Born and raised in suburban Chicago, I grew up watching the old “Mike Ditka Show” on Sunday mornings to get pumped up for that day’s game … like any meatball Bears fan of the ‘80s did.
So, when my school’s head football coach approached me a few years ago about the possibility of creating a “coach’s show” at Prospect, I was more than a little intrigued.
Another way to get exposure for the hard-working student-athletes in our building?
AND an opportunity for my journalism students to try their hand at another storytelling format?
Prospect Football Weekly (and later, Prospect Basketball Weekly) has become a staple of our media program, and the best part is that it is completely student run.

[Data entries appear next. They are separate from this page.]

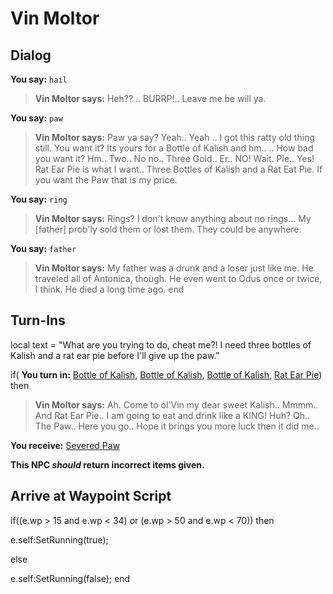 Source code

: # Vin Moltor
## Dialog

**You say:** `hail`



>**Vin Moltor says:** Heh?? .. BURRP!.. Leave me be will ya.

**You say:** `paw`



>**Vin Moltor says:** Paw ya say? Yeah.. Yeah .. I got this ratty old thing still. You want it? Its yours for a Bottle of Kalish and hm.. .. How bad you want it?  Hm..  Two..  No no..  Three Gold..  Er..  NO! Wait. Pie..  Yes! Rat Ear Pie is what I want.. Three Bottles of Kalish and a Rat Eat Pie. If you want the Paw that is my price.

**You say:** `ring`



>**Vin Moltor says:** Rings?  I don't know anything about no rings...  My [father] prob'ly sold them or lost them.  They could be anywhere.

**You say:** `father`



>**Vin Moltor says:** My father was a drunk and a loser just like me.  He traveled all of Antonica, though.  He even went to Odus once or twice, I think.  He died a long time ago.
end

## Turn-Ins



local text = "What are you trying to do, cheat me?!  I need three bottles of Kalish and a rat ear pie before I'll give up the paw."



if( **You turn in:** [Bottle of Kalish](/item/13016), [Bottle of Kalish](/item/13016), [Bottle of Kalish](/item/13016), [Rat Ear Pie](/item/13192)) then


>**Vin Moltor says:** Ah. Come to ol'Vin my dear sweet Kalish.. Mmmm.. And Rat Ear Pie.. I am going to eat and drink like a KING! Huh? Oh.. The Paw.. Here you go.. Hope it brings you more luck then it did me..


 **You receive:**  [Severed Paw](/item/17014) 

**This NPC *should* return incorrect items given.**

## Arrive at Waypoint Script

if((e.wp > 15 and e.wp < 34) or (e.wp > 50 and e.wp < 70)) then


e.self:SetRunning(true);

else


e.self:SetRunning(false);
end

The format is simple: a segment interviewing the head coach about the previous week’s game, then a few minutes with a standout player from that game, followed by an interview with a special guest (anyone from the cheerleading coach to the school principal), and then finish with one more segment with the head coach previewing the upcoming game. All told, each episode usually runs about 12-15 minutes.
As with all stories the students create for any medium, the questions are all generated by them, and they even book the guests the day before to gain that experience of setting appointments. Finally, having a student produce the program adds a tech element to the experience. She is in charge of setting up the cameras, checking the audio and then cutting up the footage so it’s ready to be posted to our website. We film on Tuesday mornings before school so it can be up no later than Thursday afternoon — giving fans plenty of time to tune in to get informed (and pumped) for Friday night’s game.
Prospect Basketball Weekly works in much the same way, and we added the girls program to the mix this season, with regular segments with their new head coach and one of her players.
And once things get rolling, there is an opportunity for sponsorship of the show (ours is “Brought to you by Buffalo Wild Wings in Mount Prospect” … I can hear in my sleep my hosts mentioning that seemingly every 30 seconds or so).
And the coolest part? Ask that sponsor if they wouldn’t mind you bringing the crew to their place once a season for a live broadcast. Dinner specials and a live audience are a great combo, and nothing makes your students feel more like the pros they are than having fans come up to thank them in person for the great work they do.
And all it takes is a few cameras, some sports-crazed students … and maybe a meatball fan or two.